Le premier constat est que le concept même de banque centrale véhicule une illusion d’indépendance développée et entretenue par des acteurs bancaires.

Les banques centrales ont en effet toujours été indépendantes des élus politiques mais elles n’ont jamais été indépendantes des banquiers qui les contrôlent. Dit autrement, le système actuel des « banques centrales » est, par construction, indépendant de tout contrôle populaire de type politique, mais au contraire sous la totale dépendance du contrôle capitalistique initial.

D’un point de vue conceptuel logique, la recherche d’une orthodoxie financière de l’Etat peut passer par bien d’autres moyens que celui de remettre les « clefs du coffre » à un groupe homogène de personnes.

La recherche de l’orthodoxie budgétaire serait, par exemple, bien mieux atteinte par l’organisation de contrepouvoirs assortie d’une indépendance statutaire réelle des contrôleurs. Les « gardiens du coffre public », qui manient l’argent du public, devraient ainsi rendre régulièrement des comptes sur l’impact de leur politique sur la masse des individus constituant l’Etat.

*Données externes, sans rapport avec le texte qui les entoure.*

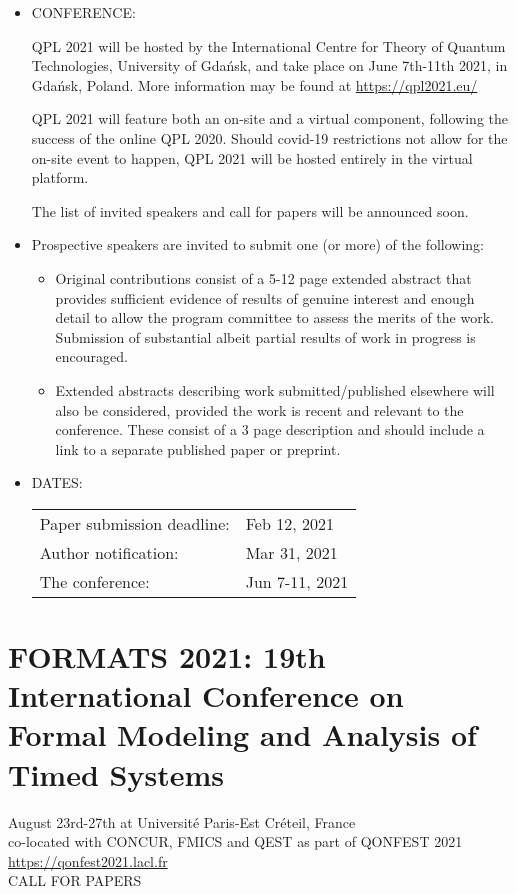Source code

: \documentclass{article}
\begin{document}
\begin{itemize}\item  CONFERENCE:  
 
  QPL 2021 will be hosted by the International Centre for Theory of Quantum Technologies, University of Gdańsk, and take place on June 7th-11th 2021, in Gdańsk, Poland. More information may be found at \href{https://qpl2021.eu/}{https://qpl2021.eu/} 
 
  QPL 2021 will feature both an on-site and a virtual component, following the success of the online QPL 2020. Should covid-19 restrictions not allow for the on-site event to happen, QPL 2021 will be hosted entirely in the virtual platform. 
 
  The list of invited speakers and call for papers will be announced soon. 
 
\item  Prospective speakers are invited to submit one (or more) of the following:  
 
\begin{itemize}\item  Original contributions consist of a 5-12 page extended abstract that provides sufficient evidence of results of genuine interest and enough detail to allow the program committee to assess the merits of the work. Submission of substantial albeit partial results of work in progress is encouraged.
\item  Extended abstracts describing work submitted/published elsewhere will also be considered, provided the work is recent and relevant to the conference. These consist of a 3 page description and should include a link to a separate published paper or preprint. 
\end{itemize} 
\item  DATES: 
 
\begin{tabulary}{\linewidth}{LL}Paper submission deadline:  & Feb 12, 2021 \\
Author notification:  & Mar 31, 2021 \\
The conference:  & Jun 7-11, 2021 \\
\end{tabulary}
 
\end{itemize}\section{FORMATS 2021: 19th International Conference on Formal Modeling and Analysis of Timed Systems}\label{FORMATS2021}  August 23rd-27th at Université Paris-Est Créteil, France\\ 
  co-located with CONCUR, FMICS and QEST as part of QONFEST 2021\\ 
  \href{https://qonfest2021.lacl.fr}{https://qonfest2021.lacl.fr}\\ 
CALL FOR PAPERS 
\end{document}
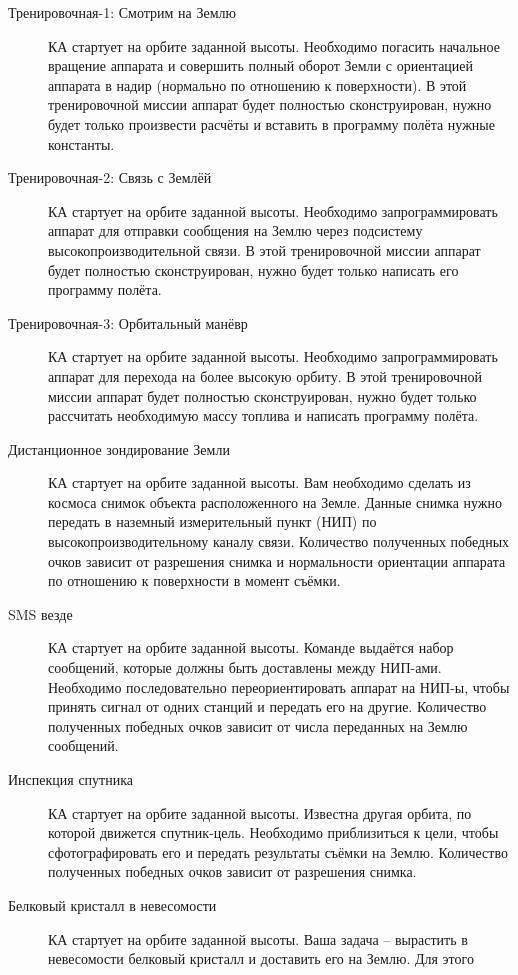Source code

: \documentclass[12pt,a4paper]{article}
\begin{document}
\begin{description}
  \item[Тренировочная-1: Смотрим на Землю] КА стартует на орбите заданной
    высоты. Необходимо погасить начальное вращение аппарата и совершить полный оборот
    Земли с ориентацией аппарата в надир (нормально по отношению к поверхности). В этой
    тренировочной миссии аппарат будет полностью сконструирован, нужно будет только
    произвести расчёты и вставить в программу полёта нужные константы.
  \item[Тренировочная-2: Связь с Землёй] КА стартует на орбите заданной
    высоты. Необходимо запрограммировать аппарат для отправки сообщения на Землю через
    подсистему высокопроизводительной связи. В этой тренировочной миссии аппарат будет
    полностью сконструирован, нужно будет только написать его программу полёта.
  \item[Тренировочная-3: Орбитальный манёвр] КА стартует на орбите заданной
    высоты. Необходимо запрограммировать аппарат для перехода на более высокую орбиту. В
    этой тренировочной миссии аппарат будет полностью сконструирован, нужно будет только
    рассчитать необходимую массу топлива и написать программу полёта.
  \item[Дистанционное зондирование Земли] КА стартует на орбите заданной высоты. Вам
    необходимо сделать из космоса снимок объекта расположенного на Земле. Данные снимка
    нужно передать в наземный измерительный пункт (НИП) по высокопроизводительному каналу
    связи. Количество полученных победных очков зависит от разрешения снимка и
    нормальности ориентации аппарата по отношению к поверхности в момент съёмки.
  \item[SMS везде] КА стартует на орбите заданной высоты. Команде выдаётся набор
    сообщений, которые должны быть доставлены между НИП-ами. Необходимо последовательно
    переориентировать аппарат на НИП-ы, чтобы принять сигнал от одних станций и передать
    его на другие. Количество полученных победных очков зависит от числа переданных на
    Землю сообщений.
  \item[Инспекция спутника] КА стартует на орбите заданной высоты. Известна другая орбита,
    по которой движется спутник-цель. Необходимо приблизиться к цели, чтобы
    сфотографировать его и передать результаты съёмки на Землю. Количество полученных
    победных очков зависит от разрешения снимка.
  \item[Белковый кристалл в невесомости] КА стартует на орбите заданной высоты. Ваша
    задача – вырастить в невесомости белковый кристалл и доставить его на Землю. Для этого

\end{description}
\end{document}
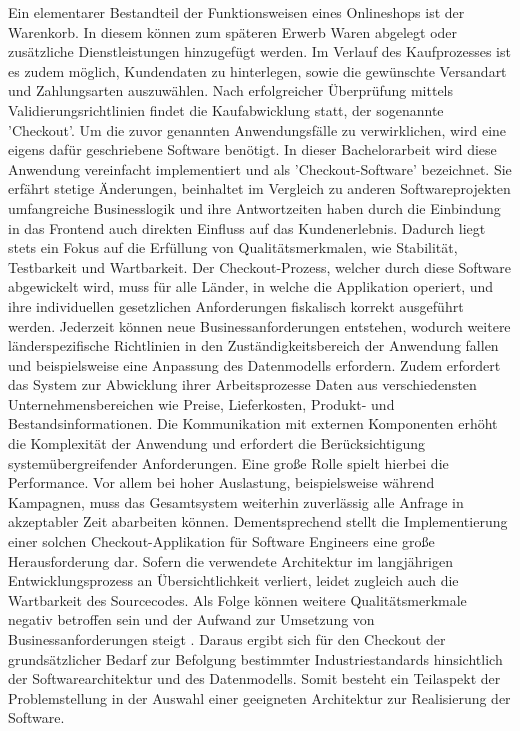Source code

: Ein elementarer Bestandteil der Funktionsweisen eines Onlineshops ist der Warenkorb. In diesem können zum späteren Erwerb Waren abgelegt oder zusätzliche Dienstleistungen hinzugefügt werden. Im Verlauf des Kaufprozesses ist es zudem möglich, Kundendaten zu hinterlegen, sowie die gewünschte Versandart und Zahlungsarten auszuwählen. Nach erfolgreicher Überprüfung mittels Validierungsrichtlinien findet die Kaufabwicklung statt, der sogenannte 'Checkout'. Um die zuvor genannten Anwendungsfälle zu verwirklichen, wird eine eigens dafür geschriebene Software benötigt. In dieser Bachelorarbeit wird diese Anwendung vereinfacht implementiert und als 'Checkout-Software' bezeichnet. Sie erfährt stetige Änderungen, beinhaltet im Vergleich zu anderen Softwareprojekten umfangreiche Businesslogik und ihre Antwortzeiten haben durch die Einbindung in das Frontend auch direkten Einfluss auf das Kundenerlebnis. Dadurch liegt stets ein Fokus auf die Erfüllung von Qualitätsmerkmalen, wie Stabilität, Testbarkeit und Wartbarkeit. Der Checkout-Prozess, welcher durch diese Software abgewickelt wird, muss für alle Länder, in welche die Applikation operiert, und ihre individuellen gesetzlichen Anforderungen fiskalisch korrekt ausgeführt werden. Jederzeit können neue Businessanforderungen entstehen, wodurch weitere länderspezifische Richtlinien in den Zuständigkeitsbereich der Anwendung fallen und beispielsweise eine Anpassung des Datenmodells erfordern. Zudem erfordert das System zur Abwicklung ihrer Arbeitsprozesse Daten aus verschiedensten Unternehmensbereichen wie Preise, Lieferkosten, Produkt- und Bestandsinformationen. Die Kommunikation mit externen Komponenten erhöht die Komplexität der Anwendung und erfordert die Berücksichtigung systemübergreifender Anforderungen. Eine große Rolle spielt hierbei die Performance. Vor allem bei hoher Auslastung, beispielsweise während Kampagnen, muss das Gesamtsystem weiterhin zuverlässig alle Anfrage in akzeptabler Zeit abarbeiten können. Dementsprechend stellt die Implementierung einer solchen Checkout-Applikation für Software Engineers eine große Herausforderung dar. Sofern die verwendete Architektur im langjährigen Entwicklungsprozess an Übersichtlichkeit verliert, leidet zugleich auch die Wartbarkeit des Sourcecodes. Als Folge können weitere Qualitätsmerkmale negativ betroffen sein und der Aufwand zur Umsetzung von Businessanforderungen steigt \cite[S. 3f.]{Pigoski.2001}. Daraus ergibt sich für den Checkout der grundsätzlicher Bedarf zur Befolgung bestimmter Industriestandards hinsichtlich der Softwarearchitektur und des Datenmodells. Somit besteht ein Teilaspekt der Problemstellung in der Auswahl einer geeigneten Architektur zur Realisierung der Software. 


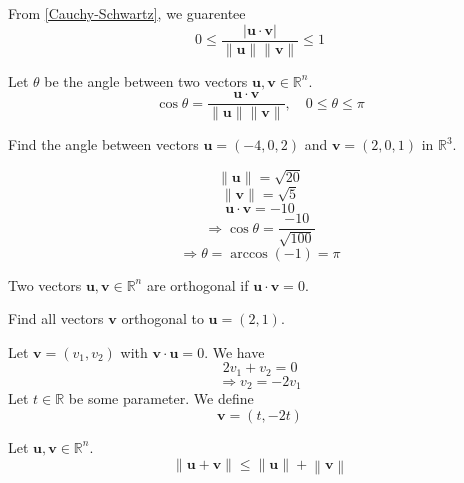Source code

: \begin{corollary}
    From \ref{Cauchy-Schwartz}, we guarentee
    \[
        0\leq \frac{\left\vert \mathbf{u} \cdot \mathbf{v}  \right\vert }{\lVert \mathbf{u}  \rVert\lVert \mathbf{v}  \rVert  }\leq 1
    \]
\end{corollary}
\begin{definition}
    Let \(\theta \) be the angle between two vectors \(\mathbf{u} ,\mathbf{v} \in\mathbb{R} ^n\).
    \[
        \cos \theta =\frac{\mathbf{u} \cdot \mathbf{v} }{\lVert \mathbf{u}  \rVert\lVert \mathbf{v}  \rVert  },\quad 0\leq \theta \leq \pi 
    \]
\end{definition}
\begin{exercise}
    Find the angle between vectors \(\mathbf{u} =(-4,0,2)\) and \(\mathbf{v} =(2,0,1)\) in \(\mathbb{R} ^3\).
    \begin{answer}
        \[
            \lVert \mathbf{u}  \rVert =\sqrt{20} 
        \]
        \[
            \lVert \mathbf{v}  \rVert =\sqrt{5} 
        \]
        \[
            \mathbf{u} \cdot \mathbf{v} =-10
        \]
        \[
            \Longrightarrow \cos \theta = \frac{-10}{\sqrt{100} }
        \]
        \[
            \Longrightarrow \theta =\arccos \left( -1 \right) =\pi 
        \]
    \end{answer}
\end{exercise}
\begin{definition}
    Two vectors \(\mathbf{u} ,\mathbf{v} \in\mathbb{R} ^n\) are orthogonal if \(\mathbf{u} \cdot \mathbf{v} =0\).
\end{definition}
\begin{exercise}
    Find all vectors \(\mathbf{v} \) orthogonal to \(\mathbf{u} =(2,1)\). 
    \begin{answer}
        Let \(\mathbf{v} =\left( v_1,v_2 \right) \) with \(\mathbf{v} \cdot \mathbf{u} =0\). We have
        \[
            2v_1 + v_2 = 0
        \]
        \[
            \Longrightarrow v_2 = -2v_1
        \]
        Let \(t\in\mathbb{R}\) be some parameter. We define 
        \[
            \mathbf{v} =(t,-2t)
        \]
    \end{answer}
\end{exercise}
\begin{theorem}
    Let \(\mathbf{u} ,\mathbf{v} \in\mathbb{R} ^n\).
    \[
        \left\lVert \mathbf{u} +\mathbf{v}  \right\rVert \leq \left\lVert \mathbf{u}  \right\rVert +\left\lVert \mathbf{v}  \right\rVert 
    \]
\end{theorem}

Cet organisme de contrôle pourrait être composé de représentants de la société civile, hors banquiers. Il aurait les pouvoirs juridiques et politiques de sanctionner les « gardiens du coffre » lorsque les effets des politiques monétaires suivies seraient durablement et/ou diamétralement contraires aux intérêts économiques des individus auxquels elles s’imposent et à la fluidité du commerce bien compris – c’est-à-dire dans le sens ou le commerce profite à tous les acteurs, et non aux seuls propriétaires des plus grands cartels.

Le second constat sur lequel il convient de s’attarder est que les hommes politiques, « élus du peuple », qu’ils appartiennent au pouvoir exécutif ou au pouvoir législatif, sont, dans leur très grande majorité, ignorants des questions monétaires. Ils n’étaient pas meilleurs connaisseurs de ces questions hier qu’ils ne le sont aujourd’hui.

Les décisions monétaires, y compris celle consistant à recourir à la planche à billets, leurs étaient soufflées par des « hommes de l’art » issus du milieu bancaire. Il faut d’ailleurs convenir que, d’un point de vue strictement conceptuel, la différence entre l’ancienne planche à billets et l’actuel quantitative easing (QE) est assez ténue.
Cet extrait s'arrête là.